Kamala Harris’s Misguided Plan to Close the Gender-Pay Gap

California senator Kamala Harris has unveiled a new plan to close the gender-pay gap.

Under Harris’s proposal, companies with 100 or more employees would have to report pay differentials between men and women, controlling for “differences in job titles, experience, and performance.” If they could not show that men and women were paid the same after factoring these controls in, they would be fined 1 percent of profits for every 1 percent gap in pay.

This “solution,” at one level, is curious. The statistic on which widely reported claims of a “gender pay gap” are based — that full-time female workers are paid only about 80 percent of what full-time male workers make — doesn’t account for job types, experience, or performance. In that sense, Harris’s legislation recognizes that such metrics are meaningless or, at least, too crude. But that means there’s also no reason to think that beefing up “equal pay for equal work” legislation by putting the presumption of compliance onto employers will close the headline rate everyone discusses.

In short, Harris’s plan does not really target the “gender pay gap” at all. It attempts to further stamp out gender pay discrimination by “policing at the elbow.” That aim will have fewer opponents. Yet the truth is, more factors than she accounts for determine wages. Her legislation would create significant compliance costs and avoidance strategies, lead to potential surpluses and shortages of workers, and could even hurt women who currently enjoy flexible working arrangements.

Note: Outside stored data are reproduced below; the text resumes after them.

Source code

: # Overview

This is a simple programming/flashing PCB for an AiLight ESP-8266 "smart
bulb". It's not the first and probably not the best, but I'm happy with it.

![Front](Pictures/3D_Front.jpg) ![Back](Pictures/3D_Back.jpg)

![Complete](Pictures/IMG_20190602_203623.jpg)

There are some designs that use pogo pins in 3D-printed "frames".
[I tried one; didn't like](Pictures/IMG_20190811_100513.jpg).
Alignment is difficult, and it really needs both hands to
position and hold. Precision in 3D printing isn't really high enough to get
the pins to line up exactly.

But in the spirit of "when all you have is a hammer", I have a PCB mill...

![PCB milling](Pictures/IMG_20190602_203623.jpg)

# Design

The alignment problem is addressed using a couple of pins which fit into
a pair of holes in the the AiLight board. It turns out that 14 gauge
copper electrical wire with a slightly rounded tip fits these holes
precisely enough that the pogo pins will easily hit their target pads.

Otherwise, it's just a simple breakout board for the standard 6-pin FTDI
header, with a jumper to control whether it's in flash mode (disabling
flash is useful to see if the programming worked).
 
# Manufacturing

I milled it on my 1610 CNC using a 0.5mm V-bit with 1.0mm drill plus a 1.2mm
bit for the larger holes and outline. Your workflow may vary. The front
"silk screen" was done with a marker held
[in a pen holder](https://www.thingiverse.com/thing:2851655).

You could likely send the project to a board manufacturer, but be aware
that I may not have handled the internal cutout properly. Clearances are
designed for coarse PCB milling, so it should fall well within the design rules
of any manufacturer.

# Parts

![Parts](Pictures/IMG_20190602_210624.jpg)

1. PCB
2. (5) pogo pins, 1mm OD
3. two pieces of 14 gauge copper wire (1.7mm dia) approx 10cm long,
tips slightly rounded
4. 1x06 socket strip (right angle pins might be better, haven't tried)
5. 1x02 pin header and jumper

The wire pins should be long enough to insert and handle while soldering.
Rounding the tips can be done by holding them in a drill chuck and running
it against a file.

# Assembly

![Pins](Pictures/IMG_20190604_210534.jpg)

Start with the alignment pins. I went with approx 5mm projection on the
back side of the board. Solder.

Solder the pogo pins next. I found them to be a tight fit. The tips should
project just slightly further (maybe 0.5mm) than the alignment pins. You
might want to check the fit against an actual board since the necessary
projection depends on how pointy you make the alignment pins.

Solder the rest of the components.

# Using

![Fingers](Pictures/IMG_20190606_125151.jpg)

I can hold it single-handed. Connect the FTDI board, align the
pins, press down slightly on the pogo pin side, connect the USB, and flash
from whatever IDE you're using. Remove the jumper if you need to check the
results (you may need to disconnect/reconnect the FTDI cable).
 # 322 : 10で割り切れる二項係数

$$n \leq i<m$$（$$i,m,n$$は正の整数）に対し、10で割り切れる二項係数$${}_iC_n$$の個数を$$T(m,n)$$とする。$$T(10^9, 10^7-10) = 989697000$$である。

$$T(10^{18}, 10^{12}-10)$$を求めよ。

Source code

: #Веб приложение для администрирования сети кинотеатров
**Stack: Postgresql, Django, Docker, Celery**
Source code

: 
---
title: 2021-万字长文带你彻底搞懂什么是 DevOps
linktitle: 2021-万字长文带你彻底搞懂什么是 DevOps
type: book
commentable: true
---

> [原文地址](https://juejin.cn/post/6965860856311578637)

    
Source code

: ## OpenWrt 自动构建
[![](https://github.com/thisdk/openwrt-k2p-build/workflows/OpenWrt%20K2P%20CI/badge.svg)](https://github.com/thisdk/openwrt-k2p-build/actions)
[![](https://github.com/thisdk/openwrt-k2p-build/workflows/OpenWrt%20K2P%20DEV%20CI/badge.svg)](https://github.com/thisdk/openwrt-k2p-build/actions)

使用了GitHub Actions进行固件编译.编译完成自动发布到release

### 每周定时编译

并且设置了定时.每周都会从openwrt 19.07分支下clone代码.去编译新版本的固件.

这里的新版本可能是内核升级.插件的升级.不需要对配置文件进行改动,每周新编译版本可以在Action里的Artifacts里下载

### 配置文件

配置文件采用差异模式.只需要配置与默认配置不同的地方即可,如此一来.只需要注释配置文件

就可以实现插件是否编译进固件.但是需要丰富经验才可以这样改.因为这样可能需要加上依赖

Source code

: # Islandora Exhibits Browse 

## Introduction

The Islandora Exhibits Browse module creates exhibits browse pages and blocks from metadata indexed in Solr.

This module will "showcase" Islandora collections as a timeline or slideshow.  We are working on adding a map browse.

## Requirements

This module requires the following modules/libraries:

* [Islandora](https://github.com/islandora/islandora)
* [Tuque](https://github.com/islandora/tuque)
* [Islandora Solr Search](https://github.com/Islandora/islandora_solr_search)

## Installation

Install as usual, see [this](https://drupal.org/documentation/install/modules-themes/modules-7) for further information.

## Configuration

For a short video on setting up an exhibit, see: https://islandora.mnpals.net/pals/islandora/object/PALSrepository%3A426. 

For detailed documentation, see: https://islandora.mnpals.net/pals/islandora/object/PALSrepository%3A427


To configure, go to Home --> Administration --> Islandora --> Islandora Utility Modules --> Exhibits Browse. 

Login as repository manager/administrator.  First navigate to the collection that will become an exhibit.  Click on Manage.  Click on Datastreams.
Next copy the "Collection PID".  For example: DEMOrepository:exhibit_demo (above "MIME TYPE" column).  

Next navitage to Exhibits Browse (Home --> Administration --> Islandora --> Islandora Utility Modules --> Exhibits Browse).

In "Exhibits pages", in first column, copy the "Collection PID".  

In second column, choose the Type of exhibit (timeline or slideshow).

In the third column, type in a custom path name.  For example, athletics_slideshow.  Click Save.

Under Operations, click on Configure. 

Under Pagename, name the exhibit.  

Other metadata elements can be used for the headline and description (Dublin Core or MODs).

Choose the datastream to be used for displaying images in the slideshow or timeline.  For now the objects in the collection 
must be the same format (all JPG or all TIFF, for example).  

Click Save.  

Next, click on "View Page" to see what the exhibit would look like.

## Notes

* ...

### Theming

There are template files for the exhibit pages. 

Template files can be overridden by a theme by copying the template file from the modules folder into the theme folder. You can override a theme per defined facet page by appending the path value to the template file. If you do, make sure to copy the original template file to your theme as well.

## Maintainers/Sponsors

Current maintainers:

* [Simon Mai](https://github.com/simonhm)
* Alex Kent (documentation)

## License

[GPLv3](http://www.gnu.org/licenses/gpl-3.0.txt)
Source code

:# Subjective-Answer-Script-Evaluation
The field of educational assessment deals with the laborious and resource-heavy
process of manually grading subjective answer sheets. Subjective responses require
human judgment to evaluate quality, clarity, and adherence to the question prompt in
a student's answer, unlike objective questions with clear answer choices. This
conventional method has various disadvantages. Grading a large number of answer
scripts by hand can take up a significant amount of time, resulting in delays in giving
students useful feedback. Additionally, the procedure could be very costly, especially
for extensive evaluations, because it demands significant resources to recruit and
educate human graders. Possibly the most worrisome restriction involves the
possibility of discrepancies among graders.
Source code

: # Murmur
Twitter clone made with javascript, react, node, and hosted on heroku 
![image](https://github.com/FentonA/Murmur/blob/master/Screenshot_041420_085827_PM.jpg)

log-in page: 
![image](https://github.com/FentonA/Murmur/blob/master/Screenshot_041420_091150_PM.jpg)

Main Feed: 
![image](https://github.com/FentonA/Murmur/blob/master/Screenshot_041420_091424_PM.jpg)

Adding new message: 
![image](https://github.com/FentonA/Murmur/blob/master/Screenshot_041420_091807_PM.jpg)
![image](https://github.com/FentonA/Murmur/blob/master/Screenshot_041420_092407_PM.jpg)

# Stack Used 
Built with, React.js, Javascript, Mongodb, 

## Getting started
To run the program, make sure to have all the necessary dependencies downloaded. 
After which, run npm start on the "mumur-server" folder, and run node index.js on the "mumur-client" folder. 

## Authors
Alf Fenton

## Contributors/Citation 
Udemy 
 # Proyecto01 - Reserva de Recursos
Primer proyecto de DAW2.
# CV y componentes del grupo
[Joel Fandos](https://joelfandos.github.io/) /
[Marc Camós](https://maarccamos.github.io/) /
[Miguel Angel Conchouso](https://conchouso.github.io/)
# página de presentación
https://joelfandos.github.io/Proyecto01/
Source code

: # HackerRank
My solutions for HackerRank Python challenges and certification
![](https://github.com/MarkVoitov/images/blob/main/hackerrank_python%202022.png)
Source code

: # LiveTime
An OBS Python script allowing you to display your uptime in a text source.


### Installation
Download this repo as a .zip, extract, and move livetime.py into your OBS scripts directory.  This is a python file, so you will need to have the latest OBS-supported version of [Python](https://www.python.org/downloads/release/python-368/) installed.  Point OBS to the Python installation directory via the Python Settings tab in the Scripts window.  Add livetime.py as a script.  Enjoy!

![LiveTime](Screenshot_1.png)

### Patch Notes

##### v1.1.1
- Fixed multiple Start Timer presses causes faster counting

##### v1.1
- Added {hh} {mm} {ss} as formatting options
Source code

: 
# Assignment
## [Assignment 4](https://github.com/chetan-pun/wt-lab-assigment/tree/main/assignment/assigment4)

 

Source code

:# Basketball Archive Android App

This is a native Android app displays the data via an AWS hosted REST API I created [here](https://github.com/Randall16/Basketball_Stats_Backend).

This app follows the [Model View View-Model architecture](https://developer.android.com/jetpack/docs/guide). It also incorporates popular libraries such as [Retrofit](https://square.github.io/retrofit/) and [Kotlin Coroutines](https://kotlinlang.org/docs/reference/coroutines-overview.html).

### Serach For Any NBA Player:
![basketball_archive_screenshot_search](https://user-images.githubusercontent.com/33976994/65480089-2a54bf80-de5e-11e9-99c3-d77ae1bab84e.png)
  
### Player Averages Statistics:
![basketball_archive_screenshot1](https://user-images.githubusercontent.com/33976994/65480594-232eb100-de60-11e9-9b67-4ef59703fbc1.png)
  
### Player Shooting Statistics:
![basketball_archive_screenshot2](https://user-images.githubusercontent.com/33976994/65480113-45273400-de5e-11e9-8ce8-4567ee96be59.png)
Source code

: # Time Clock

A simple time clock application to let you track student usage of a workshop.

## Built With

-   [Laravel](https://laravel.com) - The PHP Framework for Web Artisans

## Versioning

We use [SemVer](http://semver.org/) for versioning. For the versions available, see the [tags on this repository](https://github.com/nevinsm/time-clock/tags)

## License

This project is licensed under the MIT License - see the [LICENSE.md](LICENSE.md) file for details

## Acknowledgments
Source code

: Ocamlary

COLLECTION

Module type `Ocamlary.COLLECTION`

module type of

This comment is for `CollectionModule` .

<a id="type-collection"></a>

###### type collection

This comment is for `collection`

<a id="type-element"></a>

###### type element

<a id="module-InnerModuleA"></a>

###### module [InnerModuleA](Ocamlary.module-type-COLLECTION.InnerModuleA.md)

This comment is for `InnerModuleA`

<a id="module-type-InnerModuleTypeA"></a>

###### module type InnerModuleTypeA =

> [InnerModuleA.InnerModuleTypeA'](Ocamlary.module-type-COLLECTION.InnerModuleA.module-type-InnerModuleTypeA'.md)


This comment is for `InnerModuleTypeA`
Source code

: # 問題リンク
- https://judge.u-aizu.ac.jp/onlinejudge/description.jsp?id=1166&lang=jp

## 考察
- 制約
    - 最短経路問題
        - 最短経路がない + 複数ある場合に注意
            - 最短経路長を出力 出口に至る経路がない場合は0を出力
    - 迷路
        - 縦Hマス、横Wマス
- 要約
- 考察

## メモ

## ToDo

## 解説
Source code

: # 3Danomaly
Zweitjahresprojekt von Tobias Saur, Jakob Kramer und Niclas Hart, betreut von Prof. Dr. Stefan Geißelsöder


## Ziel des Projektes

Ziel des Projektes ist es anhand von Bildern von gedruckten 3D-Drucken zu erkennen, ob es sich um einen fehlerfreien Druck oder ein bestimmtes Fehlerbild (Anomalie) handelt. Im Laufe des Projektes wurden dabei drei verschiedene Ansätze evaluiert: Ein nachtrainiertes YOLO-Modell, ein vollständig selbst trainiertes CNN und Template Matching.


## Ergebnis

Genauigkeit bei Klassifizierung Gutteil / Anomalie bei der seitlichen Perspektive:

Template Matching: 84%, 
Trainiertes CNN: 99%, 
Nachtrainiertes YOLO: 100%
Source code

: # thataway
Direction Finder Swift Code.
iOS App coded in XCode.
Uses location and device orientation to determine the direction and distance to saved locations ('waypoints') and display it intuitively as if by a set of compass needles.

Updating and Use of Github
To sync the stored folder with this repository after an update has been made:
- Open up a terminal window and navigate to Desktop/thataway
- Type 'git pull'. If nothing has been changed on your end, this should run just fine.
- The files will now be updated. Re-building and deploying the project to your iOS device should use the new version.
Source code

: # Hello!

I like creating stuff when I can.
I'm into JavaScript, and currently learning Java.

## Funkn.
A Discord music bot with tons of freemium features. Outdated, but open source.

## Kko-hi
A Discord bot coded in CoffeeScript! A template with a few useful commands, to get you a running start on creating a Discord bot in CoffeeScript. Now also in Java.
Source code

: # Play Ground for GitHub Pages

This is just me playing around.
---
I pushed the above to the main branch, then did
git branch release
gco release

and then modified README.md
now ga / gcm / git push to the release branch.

To see why, consider the Game of Thrones cast. Playing each character really constitutes a different “job.” The company producing the show could easily argue it has no pay gap at all then, in a literal sense, even before collecting any information. Yet suppose there were two extras running from Drogon in King’s Landing in that penultimate episode — one male and one female — with the same role, number of lines, screen time, and measurable prior experience. There still might be good reasons why they could command different pay rates.